Our stunning failure to care for our most vulnerable children is a cause and devastating consequence of the opioid crisis that is ravaging towns around the country. We can’t end the crisis — or a host of other problems — until we fix our beleaguered child welfare system.
As more Americans struggle with opioid addiction and find themselves unable to perform their duties as parents, children are pouring into state and county foster care systems. In Montana, the number of children in foster care has doubled since 2010. In Georgia, it has increased by 80 percent, and in West Virginia, by 45 percent. Altogether, nearly 440,000 kids are spending this holiday season in foster care, compared with 400,000 in 2011.
The data points to drug abuse as a primary reason, and experts have identified opioids in particular. Neglect remains the main reason children enter foster care. But from 2015 to 2016, the increase in the number of children who came into foster care as a result of parental drug abuse was far greater than the increases in the 14 other categories, like housing instability, according to data from the federal Adoption and Foster Care Analysis and Reporting System.
Child welfare agencies across the country are doing heroic work, but they simply cannot find enough foster families to meet the growing demand. In some places, kids in foster care are sleeping in social workers’ offices. Many children are shipped off to prisonlike institutions where they languish for months, even years, without loving families. And many more bounce among multiple foster homes, deepening their feelings of abandonment, disrupting their education and severing their relationships with relatives, teachers and friends just when they need them most.

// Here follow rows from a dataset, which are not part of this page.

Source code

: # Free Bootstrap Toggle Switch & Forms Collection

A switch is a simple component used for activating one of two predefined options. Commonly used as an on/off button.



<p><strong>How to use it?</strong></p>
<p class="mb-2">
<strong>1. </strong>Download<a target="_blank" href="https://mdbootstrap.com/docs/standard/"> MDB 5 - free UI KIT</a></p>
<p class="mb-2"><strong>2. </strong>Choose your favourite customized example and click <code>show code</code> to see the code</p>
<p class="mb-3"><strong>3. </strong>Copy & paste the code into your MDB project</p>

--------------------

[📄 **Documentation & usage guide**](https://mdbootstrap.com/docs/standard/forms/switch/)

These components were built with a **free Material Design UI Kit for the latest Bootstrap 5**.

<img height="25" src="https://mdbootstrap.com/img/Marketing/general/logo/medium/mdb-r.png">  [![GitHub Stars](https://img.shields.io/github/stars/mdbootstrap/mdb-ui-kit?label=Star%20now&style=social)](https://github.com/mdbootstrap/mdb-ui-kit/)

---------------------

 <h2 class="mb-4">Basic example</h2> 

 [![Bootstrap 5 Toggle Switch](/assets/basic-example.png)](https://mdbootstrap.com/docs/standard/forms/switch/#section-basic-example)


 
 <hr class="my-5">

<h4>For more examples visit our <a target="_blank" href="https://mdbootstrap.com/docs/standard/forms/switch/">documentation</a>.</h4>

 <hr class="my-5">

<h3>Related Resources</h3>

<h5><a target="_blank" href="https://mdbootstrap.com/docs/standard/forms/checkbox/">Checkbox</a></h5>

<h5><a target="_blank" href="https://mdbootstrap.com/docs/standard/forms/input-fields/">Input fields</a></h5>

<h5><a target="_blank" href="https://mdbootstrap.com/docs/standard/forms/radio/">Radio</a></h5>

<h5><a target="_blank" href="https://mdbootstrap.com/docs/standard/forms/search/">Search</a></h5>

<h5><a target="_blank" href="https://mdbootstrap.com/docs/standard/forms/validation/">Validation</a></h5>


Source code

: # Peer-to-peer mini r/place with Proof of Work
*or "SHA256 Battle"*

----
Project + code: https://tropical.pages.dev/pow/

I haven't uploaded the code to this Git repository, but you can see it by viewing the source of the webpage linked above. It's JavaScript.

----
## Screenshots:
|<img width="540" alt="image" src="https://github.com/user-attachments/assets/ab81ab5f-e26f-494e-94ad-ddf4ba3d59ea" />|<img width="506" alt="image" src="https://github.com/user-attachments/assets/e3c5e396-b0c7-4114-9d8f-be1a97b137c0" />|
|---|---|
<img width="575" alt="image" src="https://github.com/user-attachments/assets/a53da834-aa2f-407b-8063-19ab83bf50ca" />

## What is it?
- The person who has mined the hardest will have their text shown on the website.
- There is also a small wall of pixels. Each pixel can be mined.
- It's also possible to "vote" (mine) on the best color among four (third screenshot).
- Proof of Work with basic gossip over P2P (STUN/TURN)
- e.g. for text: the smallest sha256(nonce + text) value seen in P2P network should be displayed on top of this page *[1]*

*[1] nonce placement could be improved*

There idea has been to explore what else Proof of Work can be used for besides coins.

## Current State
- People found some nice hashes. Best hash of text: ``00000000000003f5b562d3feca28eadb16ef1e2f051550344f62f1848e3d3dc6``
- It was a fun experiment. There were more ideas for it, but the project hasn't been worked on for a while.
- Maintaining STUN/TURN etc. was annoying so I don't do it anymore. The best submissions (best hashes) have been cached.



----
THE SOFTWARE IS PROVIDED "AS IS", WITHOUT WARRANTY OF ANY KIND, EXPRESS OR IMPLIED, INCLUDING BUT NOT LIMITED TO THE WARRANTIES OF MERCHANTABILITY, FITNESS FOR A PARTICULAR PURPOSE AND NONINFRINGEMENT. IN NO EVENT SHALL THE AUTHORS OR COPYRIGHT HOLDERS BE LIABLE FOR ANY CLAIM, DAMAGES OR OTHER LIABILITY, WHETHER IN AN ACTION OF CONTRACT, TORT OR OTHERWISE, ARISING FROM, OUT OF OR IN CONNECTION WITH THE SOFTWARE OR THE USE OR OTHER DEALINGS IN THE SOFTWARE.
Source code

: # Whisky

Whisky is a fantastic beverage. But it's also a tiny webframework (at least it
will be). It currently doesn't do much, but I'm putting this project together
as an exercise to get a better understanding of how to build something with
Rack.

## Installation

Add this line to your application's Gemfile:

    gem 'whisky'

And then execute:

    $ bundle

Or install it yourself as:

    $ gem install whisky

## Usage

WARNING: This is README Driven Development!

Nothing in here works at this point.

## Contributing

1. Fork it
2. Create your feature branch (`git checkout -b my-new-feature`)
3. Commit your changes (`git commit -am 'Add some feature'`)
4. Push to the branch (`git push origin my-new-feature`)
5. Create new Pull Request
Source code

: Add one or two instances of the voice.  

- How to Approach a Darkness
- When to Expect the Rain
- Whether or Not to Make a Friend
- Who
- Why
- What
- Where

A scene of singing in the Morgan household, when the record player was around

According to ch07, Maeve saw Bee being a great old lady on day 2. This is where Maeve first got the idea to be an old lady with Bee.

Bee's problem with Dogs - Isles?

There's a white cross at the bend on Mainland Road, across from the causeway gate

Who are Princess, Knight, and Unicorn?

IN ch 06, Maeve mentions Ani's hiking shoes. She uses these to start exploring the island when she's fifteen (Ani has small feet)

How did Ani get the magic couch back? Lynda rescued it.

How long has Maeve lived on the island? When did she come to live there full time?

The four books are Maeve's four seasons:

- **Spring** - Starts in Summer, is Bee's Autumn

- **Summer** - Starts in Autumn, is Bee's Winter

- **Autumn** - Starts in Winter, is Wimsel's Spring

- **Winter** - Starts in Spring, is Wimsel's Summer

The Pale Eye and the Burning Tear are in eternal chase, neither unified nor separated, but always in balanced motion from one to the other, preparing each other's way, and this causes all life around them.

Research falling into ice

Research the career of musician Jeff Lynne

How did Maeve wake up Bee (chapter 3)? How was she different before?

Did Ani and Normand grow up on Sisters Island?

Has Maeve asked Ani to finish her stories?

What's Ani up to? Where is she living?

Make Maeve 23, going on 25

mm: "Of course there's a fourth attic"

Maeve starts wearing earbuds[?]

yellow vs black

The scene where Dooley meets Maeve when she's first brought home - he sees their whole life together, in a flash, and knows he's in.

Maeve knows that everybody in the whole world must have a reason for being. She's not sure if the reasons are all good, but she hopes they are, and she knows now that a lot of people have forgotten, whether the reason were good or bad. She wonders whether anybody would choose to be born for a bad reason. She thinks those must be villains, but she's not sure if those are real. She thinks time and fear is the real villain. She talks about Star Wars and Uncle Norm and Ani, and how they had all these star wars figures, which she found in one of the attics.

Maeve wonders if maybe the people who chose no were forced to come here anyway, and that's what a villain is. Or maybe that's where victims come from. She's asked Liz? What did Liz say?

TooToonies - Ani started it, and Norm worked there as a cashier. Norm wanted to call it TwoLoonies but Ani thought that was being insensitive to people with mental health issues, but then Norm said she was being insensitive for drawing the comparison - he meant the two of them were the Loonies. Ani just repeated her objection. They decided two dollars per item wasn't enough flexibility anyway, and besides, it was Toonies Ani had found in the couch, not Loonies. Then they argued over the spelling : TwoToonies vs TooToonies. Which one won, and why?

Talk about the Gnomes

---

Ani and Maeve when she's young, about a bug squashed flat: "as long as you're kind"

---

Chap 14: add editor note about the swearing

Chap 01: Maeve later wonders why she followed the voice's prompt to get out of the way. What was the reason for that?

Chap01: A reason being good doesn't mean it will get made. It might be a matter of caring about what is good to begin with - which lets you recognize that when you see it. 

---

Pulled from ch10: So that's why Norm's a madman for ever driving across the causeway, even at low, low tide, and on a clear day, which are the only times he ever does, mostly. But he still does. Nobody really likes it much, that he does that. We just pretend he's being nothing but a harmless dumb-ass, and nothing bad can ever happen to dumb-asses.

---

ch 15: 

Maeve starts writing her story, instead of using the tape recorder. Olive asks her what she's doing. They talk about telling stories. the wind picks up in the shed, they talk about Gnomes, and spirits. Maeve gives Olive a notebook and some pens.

The consequences for these kids, and our country, are alarming. Children who have been in foster care are five times more likely to abuse drugs. As many as 70 percent of youths in the juvenile justice system have spent time in the child welfare system. One-third of homeless young adults were previously in foster care. Black children are twice as likely as white children to wind up in foster care and face its devastating effects, a symptom of our country’s disparate treatment of black and white families who experience similar challenges.
It turns out that our child welfare system is a kind of patient zero for the crises overwhelming our other social service organizations.
Of course there are unsung heroes trying to improve things: social workers collaborating with housing officials in states like Connecticut to prevent children from entering foster care simply because their families cannot afford safe apartments; nonprofit groups like Foster Adopt Connect, which hires detectives to track down relatives to care for children in foster care; and programs like Guardian Scholars, which prepares youths in foster care for college and careers.
But efforts like these are rare and lack the resources to meet demand because we as a society simply have not made these kids our priority.
There is no national foster care movement, no viral social media campaigns or crowds of protesters taking to the streets to battle for these children. No household name like Teach for America or AARP devoted to fighting for kids in foster care. Foster youths are, by definition, wards of the state, but when was the last time you heard any elected official talking about them?
It is a heartbreaking paradox that few people in the nonprofit, philanthropic or government sectors seem to think the foster care crisis is their problem, even though it is at the root of so many problems, such as mass incarceration and economic inequality, that they are so diligently trying to resolve.
Children in foster care desperately need their help. We cannot put the entire burden of fixing the system on the backs of overworked, underpaid social workers. Our government must treat the child welfare crisis like the emergency it is and respond with more funding and better policies. We need more philanthropists, advocates and celebrities to champion this cause and more families to open their homes and hearts.
We particularly need companies and professionals with private-sector expertise to partner with child welfare agencies and bring the system into the 21st century. Marketing experts can help recruit foster parents and spread the word about the 100,000 foster children who are available for adoption. Customer service specialists and user-centered designers can help children and families better navigate the system. Data scientists can use analytics to predict and prevent child abuse and reduce the number of kids who enter the system in the first place.
Issues like drug addiction and homelessness can seem overwhelming. The truth is, by the time they make the headlines, they have been building for years, and they are overwhelming, exhausting our communities’ resources and spiraling beyond our control.
But they didn’t start out that way. Often, they started with a child in need of a safe and loving home. And if we rally around each of those children, we can write a very different set of headlines years from now.